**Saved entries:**
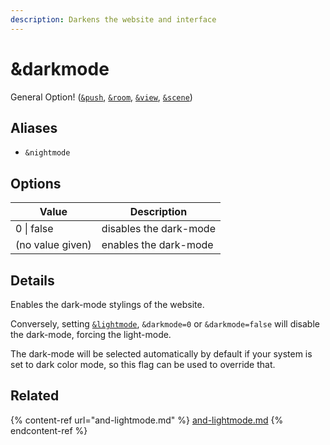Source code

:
```yaml
---
description: Darkens the website and interface
---
```


# \&darkmode

General Option! ([`&push`](../../source-settings/push.md), [`&room`](../../general-settings/room.md), [`&view`](../view-parameters/view.md), [`&scene`](../view-parameters/scene.md))

## Aliases

* `&nightmode`

## Options

| Value            | Description            |
| ---------------- | ---------------------- |
| 0 \| false       | disables the dark-mode |
| (no value given) | enables the dark-mode  |

## Details

Enables the dark-mode stylings of the website.

Conversely, setting [`&lightmode`](and-lightmode.md), `&darkmode=0` or `&darkmode=false` will disable the dark-mode, forcing the light-mode.

The dark-mode will be selected automatically by default if your system is set to dark color mode, so this flag can be used to override that.

## Related

{% content-ref url="and-lightmode.md" %}
[and-lightmode.md](and-lightmode.md)
{% endcontent-ref %}
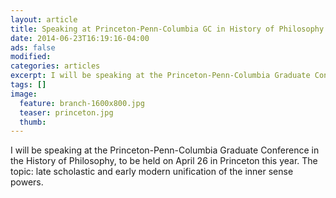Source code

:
 ```yaml
---
layout: article
title: Speaking at Princeton-Penn-Columbia GC in History of Philosophy
date: 2014-06-23T16:19:16-04:00
ads: false
modified:
categories: articles
excerpt: I will be speaking at the Princeton-Penn-Columbia Graduate Conference in the History of Philosophy, to be held on April 26 in Princeton this year.
tags: []
image:
  feature: branch-1600x800.jpg
  teaser: princeton.jpg
  thumb:
---
```


I will be speaking at the Princeton-Penn-Columbia Graduate Conference in the History of Philosophy, to be held on April 26 in Princeton this year. The topic: late scholastic and early modern unification of the inner sense powers.
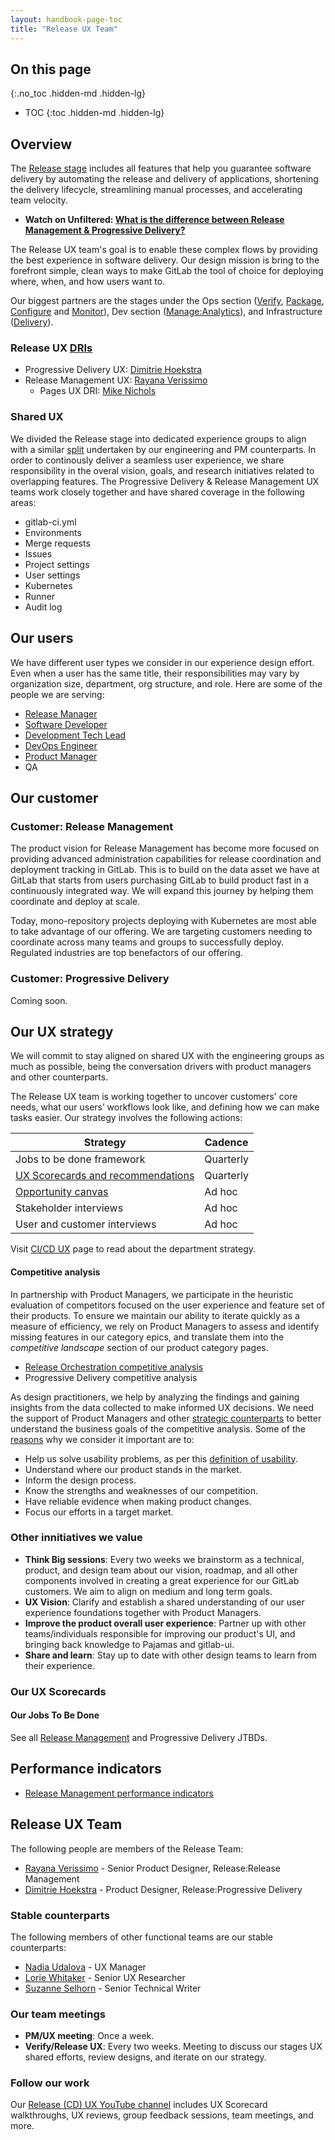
 ```yaml
---
layout: handbook-page-toc
title: "Release UX Team"
---
```


## On this page
{:.no_toc .hidden-md .hidden-lg}

- TOC
{:toc .hidden-md .hidden-lg}

## Overview

The [Release stage](/stages-devops-lifecycle/release/) includes all features that help you guarantee software delivery by automating the release and delivery of applications, shortening the delivery lifecycle, streamlining manual processes, and accelerating team velocity.

- **Watch on Unfiltered: [What is the difference between Release Management & Progressive Delivery?](https://youtu.be/3BgPNkkmwvU)**

The Release UX team's goal is to enable these complex flows by providing the best experience in software delivery. Our design mission is bring to the forefront simple, clean ways to make GitLab the tool of choice for deploying where, when, and how users want to.

Our biggest partners are the stages under the Ops section ([Verify](/direction/ops/#verify), [Package](/direction/ops/#package), [Configure](/direction/configure) and [Monitor](/direction/monitor)), Dev section ([Manage:Analytics](/direction/dev/#manage-1)), and Infrastructure ([Delivery](/handbook/engineering/infrastructure/team/delivery/)).

### Release UX [DRIs](/handbook/people-group/directly-responsible-individuals/)

- Progressive Delivery UX: [Dimitrie Hoekstra](https://gitlab.com/dimitrieh)
- Release Management UX: [Rayana Verissimo](https://gitlab.com/rayana)
    - Pages UX DRI: [Mike Nichols](https://gitlab.com/mnichols1)

### Shared UX

We divided the Release stage into dedicated experience groups to align with a similar [split](/handbook/product/product-categories/#release-stage) undertaken by our engineering and PM counterparts. In order to continously deliver a seamless user experience, we share responsibility in the overal vision, goals, and research initiatives related to overlapping features. The Progressive Delivery & Release Management UX teams work closely together and have shared coverage in the following areas:

- gitlab-ci.yml
- Environments
- Merge requests
- Issues
- Project settings
- User settings
- Kubernetes
- Runner
- Audit log

## Our users

We have different user types we consider in our experience design effort. Even when a user has the same title, their responsibilities may vary by organization size, department, org structure, and role. Here are some of the people we are serving:

- [Release Manager](/handbook/marketing/product-marketing/roles-personas/#rachel-release-manager)
- [Software Developer](/handbook/marketing/product-marketing/roles-personas/#sasha-software-developer)
- [Development Tech Lead](/handbook/marketing/product-marketing/roles-personas/#delaney-development-team-lead)
- [DevOps Engineer](/handbook/marketing/product-marketing/roles-personas/#devon-devops-engineer)
- [Product Manager](/handbook/marketing/product-marketing/roles-personas/#parker-product-manager)
- QA

## Our customer

### Customer: Release Management

The product vision for Release Management has become more focused on providing advanced administration capabilities for release coordination and deployment tracking in GitLab. This is to build on the data asset we have at GitLab that starts from users purchasing GitLab to build product fast in a continuously integrated way. We will expand this journey by helping them coordinate and deploy at scale.

Today, mono-repository projects deploying with Kubernetes are most able to take advantage of our offering. We are targeting customers needing to coordinate across many teams and groups to successfully deploy. Regulated industries are top benefactors of our offering.

### Customer: Progressive Delivery

Coming soon.

## Our UX strategy

We will commit to stay aligned on shared UX with the engineering groups as much as possible, being the conversation drivers with product managers and other counterparts.

The Release UX team is working together to uncover customers' core needs, what our users’ workflows look like, and defining how we can make tasks easier. Our strategy involves the following actions:

| Strategy | Cadence |
| -------- | ------- |
| Jobs to be done framework | Quarterly |
| [UX Scorecards and recommendations](/handbook/engineering/ux/ux-scorecards/) | Quarterly |
| [Opportunity canvas](/handbook/product-development-flow/#opportunity-canvas) | Ad hoc |
| Stakeholder interviews | Ad hoc |
| User and customer interviews | Ad hoc |

Visit [CI/CD UX](/handbook/engineering/ux/stage-group-ux-strategy/ci-cd/) page to read about the department strategy.

#### Competitive analysis

In partnership with Product Managers, we participate in the heuristic evaluation of competitors focused on the user experience and feature set of their products. To ensure we maintain our ability to iterate quickly as a measure of efficiency, we rely on Product Managers to assess and identify missing features in our category epics, and translate them into the _competitive landscape_ section of our product category pages.

- [Release Orchestration competitive analysis](https://gitlab.com/groups/gitlab-org/-/epics/2622)
- Progressive Delivery competitive analysis

As design practitioners, we help by analyzing the findings and gaining insights from the data collected to make informed UX decisions. We need the support of Product Managers and other [strategic counterparts](/handbook/product/product-categories/#release-stage) to better understand the business goals of the competitive analysis. Some of the [reasons](https://usabilitygeek.com/how-to-do-ux-competitor-analysis/) why we consider it important are to:

- Help us solve usability problems, as per this [definition of usability](/handbook/engineering/ux/performance-indicators/#perception-of-system-usability).
- Understand where our product stands in the market.
- Inform the design process.
- Know the strengths and weaknesses of our competition.
- Have reliable evidence when making product changes.
- Focus our efforts in a target market.

### Other innitiatives we value

- **Think Big sessions**: Every two weeks we brainstorm as a technical, product, and design team about our vision, roadmap, and all other components involved in creating a great experience for our GitLab customers. We aim to align on medium and long term goals.
- **UX Vision**: Clarify and establish a shared understanding of our user experience foundations together with Product Managers.
- **Improve the product overall user experience**: Partner up with other teams/individuals responsible for improving our product's UI, and bringing back knowledge to Pajamas and gitlab-ui.
- **Share and learn**: Stay up to date with other design teams to learn from their experience.

### Our UX Scorecards

#### Our Jobs To Be Done

See all [Release Management](/handbook/engineering/development/ops/release/release-management/jtbd/) and Progressive Delivery JTBDs.

## Performance indicators

- [Release Management performance indicators](/handbook/engineering/ux/stage-group-ux-strategy/release/release-management/#performance-indicators)

## Release UX Team

The following people are members of the Release Team:

- [Rayana Verissimo](https://gitlab.com/rverissimo) - Senior Product Designer, Release:Release Management
- [Dimitrie Hoekstra](https://gitlab.com/dimitrieh) - Product Designer, Release:Progressive Delivery

### Stable counterparts

The following members of other functional teams are our stable counterparts:

- [Nadia Udalova](https://gitlab.com/nudalova) - UX Manager
- [Lorie Whitaker](https://gitlab.com/loriewhitaker) - Senior UX Researcher
- [Suzanne Selhorn](https://gitlab.com/sselhorn) - Senior Technical Writer

### Our team meetings

- **PM/UX meeting**: Once a week.
- **Verify/Release UX**: Every two weeks. Meeting to discuss our stages UX shared efforts, review designs, and iterate on our strategy.

### Follow our work

Our [Release (CD) UX YouTube channel](https://www.youtube.com/playlist?list=PL05JrBw4t0KoyqCjN4f79w0dYZusHLx15) includes UX Scorecard walkthroughs, UX reviews, group feedback sessions, team meetings, and more.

**WHAT TO DO:**
The lines from the one holding "See all [Release" to the final line of the entries, both included, are what should be output, exactly and alone.

**FINAL ANSWER:**
See all [Release Management](/handbook/engineering/development/ops/release/release-management/jtbd/) and Progressive Delivery JTBDs.

## Performance indicators

- [Release Management performance indicators](/handbook/engineering/ux/stage-group-ux-strategy/release/release-management/#performance-indicators)

## Release UX Team

The following people are members of the Release Team:

- [Rayana Verissimo](https://gitlab.com/rverissimo) - Senior Product Designer, Release:Release Management
- [Dimitrie Hoekstra](https://gitlab.com/dimitrieh) - Product Designer, Release:Progressive Delivery

### Stable counterparts

The following members of other functional teams are our stable counterparts:

- [Nadia Udalova](https://gitlab.com/nudalova) - UX Manager
- [Lorie Whitaker](https://gitlab.com/loriewhitaker) - Senior UX Researcher
- [Suzanne Selhorn](https://gitlab.com/sselhorn) - Senior Technical Writer

### Our team meetings

- **PM/UX meeting**: Once a week.
- **Verify/Release UX**: Every two weeks. Meeting to discuss our stages UX shared efforts, review designs, and iterate on our strategy.

### Follow our work

Our [Release (CD) UX YouTube channel](https://www.youtube.com/playlist?list=PL05JrBw4t0KoyqCjN4f79w0dYZusHLx15) includes UX Scorecard walkthroughs, UX reviews, group feedback sessions, team meetings, and more.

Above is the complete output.